== Segment start ==
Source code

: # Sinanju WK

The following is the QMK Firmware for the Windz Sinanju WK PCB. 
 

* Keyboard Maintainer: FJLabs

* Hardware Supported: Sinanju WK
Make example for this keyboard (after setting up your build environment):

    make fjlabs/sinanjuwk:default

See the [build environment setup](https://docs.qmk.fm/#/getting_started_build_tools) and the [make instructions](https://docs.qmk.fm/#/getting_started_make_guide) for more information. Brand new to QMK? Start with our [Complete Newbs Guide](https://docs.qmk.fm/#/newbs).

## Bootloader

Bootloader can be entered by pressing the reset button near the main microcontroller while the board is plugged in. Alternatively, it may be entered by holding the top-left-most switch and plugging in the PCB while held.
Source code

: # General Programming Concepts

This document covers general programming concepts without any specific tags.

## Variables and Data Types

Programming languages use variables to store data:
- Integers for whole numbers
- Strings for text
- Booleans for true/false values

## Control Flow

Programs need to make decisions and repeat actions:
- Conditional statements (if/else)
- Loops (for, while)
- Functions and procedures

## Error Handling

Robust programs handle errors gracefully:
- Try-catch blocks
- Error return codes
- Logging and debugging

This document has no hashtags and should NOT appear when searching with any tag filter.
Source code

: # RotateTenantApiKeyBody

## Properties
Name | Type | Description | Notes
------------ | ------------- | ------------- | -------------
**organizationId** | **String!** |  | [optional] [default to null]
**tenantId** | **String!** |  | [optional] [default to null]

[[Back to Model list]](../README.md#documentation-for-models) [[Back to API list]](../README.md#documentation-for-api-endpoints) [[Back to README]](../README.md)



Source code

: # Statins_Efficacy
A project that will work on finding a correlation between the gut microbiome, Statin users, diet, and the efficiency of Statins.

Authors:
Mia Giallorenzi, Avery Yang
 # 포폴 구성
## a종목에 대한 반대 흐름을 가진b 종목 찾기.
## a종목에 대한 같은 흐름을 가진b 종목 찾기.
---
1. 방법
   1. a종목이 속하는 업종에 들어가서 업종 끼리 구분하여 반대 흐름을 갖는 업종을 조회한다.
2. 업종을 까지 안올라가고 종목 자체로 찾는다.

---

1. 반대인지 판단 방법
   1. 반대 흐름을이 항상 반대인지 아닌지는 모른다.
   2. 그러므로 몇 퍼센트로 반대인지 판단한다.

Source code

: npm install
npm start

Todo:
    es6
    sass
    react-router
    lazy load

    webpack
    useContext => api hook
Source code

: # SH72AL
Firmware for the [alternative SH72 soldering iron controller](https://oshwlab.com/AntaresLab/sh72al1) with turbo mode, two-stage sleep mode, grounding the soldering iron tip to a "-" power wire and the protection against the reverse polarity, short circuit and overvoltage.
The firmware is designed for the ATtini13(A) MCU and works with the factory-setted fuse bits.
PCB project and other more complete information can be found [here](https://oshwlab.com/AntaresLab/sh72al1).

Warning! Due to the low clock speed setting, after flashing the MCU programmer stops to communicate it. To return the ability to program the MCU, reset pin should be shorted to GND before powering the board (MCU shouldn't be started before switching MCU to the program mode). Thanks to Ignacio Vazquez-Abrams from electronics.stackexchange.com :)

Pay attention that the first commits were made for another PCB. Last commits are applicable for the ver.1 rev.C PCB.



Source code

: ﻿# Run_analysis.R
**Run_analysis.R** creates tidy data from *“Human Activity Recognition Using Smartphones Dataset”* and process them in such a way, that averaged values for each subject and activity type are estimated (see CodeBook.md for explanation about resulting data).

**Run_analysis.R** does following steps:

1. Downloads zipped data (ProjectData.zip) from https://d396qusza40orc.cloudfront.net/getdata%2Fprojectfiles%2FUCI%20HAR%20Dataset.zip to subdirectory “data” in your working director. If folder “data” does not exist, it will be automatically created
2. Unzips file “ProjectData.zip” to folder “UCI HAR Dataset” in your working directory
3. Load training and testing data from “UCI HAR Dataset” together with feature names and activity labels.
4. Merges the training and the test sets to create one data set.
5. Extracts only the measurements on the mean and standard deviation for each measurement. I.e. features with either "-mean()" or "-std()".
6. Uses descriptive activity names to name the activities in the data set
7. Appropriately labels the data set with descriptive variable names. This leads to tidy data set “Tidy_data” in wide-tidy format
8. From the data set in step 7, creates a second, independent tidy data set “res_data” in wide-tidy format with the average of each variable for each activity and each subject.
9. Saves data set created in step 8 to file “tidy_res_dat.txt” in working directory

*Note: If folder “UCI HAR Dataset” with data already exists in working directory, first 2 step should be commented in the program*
== Segment end ==
WHAT TO DO:
This exercise calls for every record to be restated word for word.

ANSWER SPACE:
Source code

: # Sinanju WK

The following is the QMK Firmware for the Windz Sinanju WK PCB. 
 

* Keyboard Maintainer: FJLabs

* Hardware Supported: Sinanju WK
Make example for this keyboard (after setting up your build environment):

    make fjlabs/sinanjuwk:default

See the [build environment setup](https://docs.qmk.fm/#/getting_started_build_tools) and the [make instructions](https://docs.qmk.fm/#/getting_started_make_guide) for more information. Brand new to QMK? Start with our [Complete Newbs Guide](https://docs.qmk.fm/#/newbs).

## Bootloader

Bootloader can be entered by pressing the reset button near the main microcontroller while the board is plugged in. Alternatively, it may be entered by holding the top-left-most switch and plugging in the PCB while held.
Source code

: # General Programming Concepts

This document covers general programming concepts without any specific tags.

## Variables and Data Types

Programming languages use variables to store data:
- Integers for whole numbers
- Strings for text
- Booleans for true/false values

## Control Flow

Programs need to make decisions and repeat actions:
- Conditional statements (if/else)
- Loops (for, while)
- Functions and procedures

## Error Handling

Robust programs handle errors gracefully:
- Try-catch blocks
- Error return codes
- Logging and debugging

This document has no hashtags and should NOT appear when searching with any tag filter.
Source code

: # RotateTenantApiKeyBody

## Properties
Name | Type | Description | Notes
------------ | ------------- | ------------- | -------------
**organizationId** | **String!** |  | [optional] [default to null]
**tenantId** | **String!** |  | [optional] [default to null]

[[Back to Model list]](../README.md#documentation-for-models) [[Back to API list]](../README.md#documentation-for-api-endpoints) [[Back to README]](../README.md)



Source code

: # Statins_Efficacy
A project that will work on finding a correlation between the gut microbiome, Statin users, diet, and the efficiency of Statins.

Authors:
Mia Giallorenzi, Avery Yang
 # 포폴 구성
## a종목에 대한 반대 흐름을 가진b 종목 찾기.
## a종목에 대한 같은 흐름을 가진b 종목 찾기.
---
1. 방법
   1. a종목이 속하는 업종에 들어가서 업종 끼리 구분하여 반대 흐름을 갖는 업종을 조회한다.
2. 업종을 까지 안올라가고 종목 자체로 찾는다.

---

1. 반대인지 판단 방법
   1. 반대 흐름을이 항상 반대인지 아닌지는 모른다.
   2. 그러므로 몇 퍼센트로 반대인지 판단한다.

Source code

: npm install
npm start

Todo:
    es6
    sass
    react-router
    lazy load

    webpack
    useContext => api hook
Source code

: # SH72AL
Firmware for the [alternative SH72 soldering iron controller](https://oshwlab.com/AntaresLab/sh72al1) with turbo mode, two-stage sleep mode, grounding the soldering iron tip to a "-" power wire and the protection against the reverse polarity, short circuit and overvoltage.
The firmware is designed for the ATtini13(A) MCU and works with the factory-setted fuse bits.
PCB project and other more complete information can be found [here](https://oshwlab.com/AntaresLab/sh72al1).

Warning! Due to the low clock speed setting, after flashing the MCU programmer stops to communicate it. To return the ability to program the MCU, reset pin should be shorted to GND before powering the board (MCU shouldn't be started before switching MCU to the program mode). Thanks to Ignacio Vazquez-Abrams from electronics.stackexchange.com :)

Pay attention that the first commits were made for another PCB. Last commits are applicable for the ver.1 rev.C PCB.



Source code

: ﻿# Run_analysis.R
**Run_analysis.R** creates tidy data from *“Human Activity Recognition Using Smartphones Dataset”* and process them in such a way, that averaged values for each subject and activity type are estimated (see CodeBook.md for explanation about resulting data).

**Run_analysis.R** does following steps:

1. Downloads zipped data (ProjectData.zip) from https://d396qusza40orc.cloudfront.net/getdata%2Fprojectfiles%2FUCI%20HAR%20Dataset.zip to subdirectory “data” in your working director. If folder “data” does not exist, it will be automatically created
2. Unzips file “ProjectData.zip” to folder “UCI HAR Dataset” in your working directory
3. Load training and testing data from “UCI HAR Dataset” together with feature names and activity labels.
4. Merges the training and the test sets to create one data set.
5. Extracts only the measurements on the mean and standard deviation for each measurement. I.e. features with either "-mean()" or "-std()".
6. Uses descriptive activity names to name the activities in the data set
7. Appropriately labels the data set with descriptive variable names. This leads to tidy data set “Tidy_data” in wide-tidy format
8. From the data set in step 7, creates a second, independent tidy data set “res_data” in wide-tidy format with the average of each variable for each activity and each subject.
9. Saves data set created in step 8 to file “tidy_res_dat.txt” in working directory

*Note: If folder “UCI HAR Dataset” with data already exists in working directory, first 2 step should be commented in the program*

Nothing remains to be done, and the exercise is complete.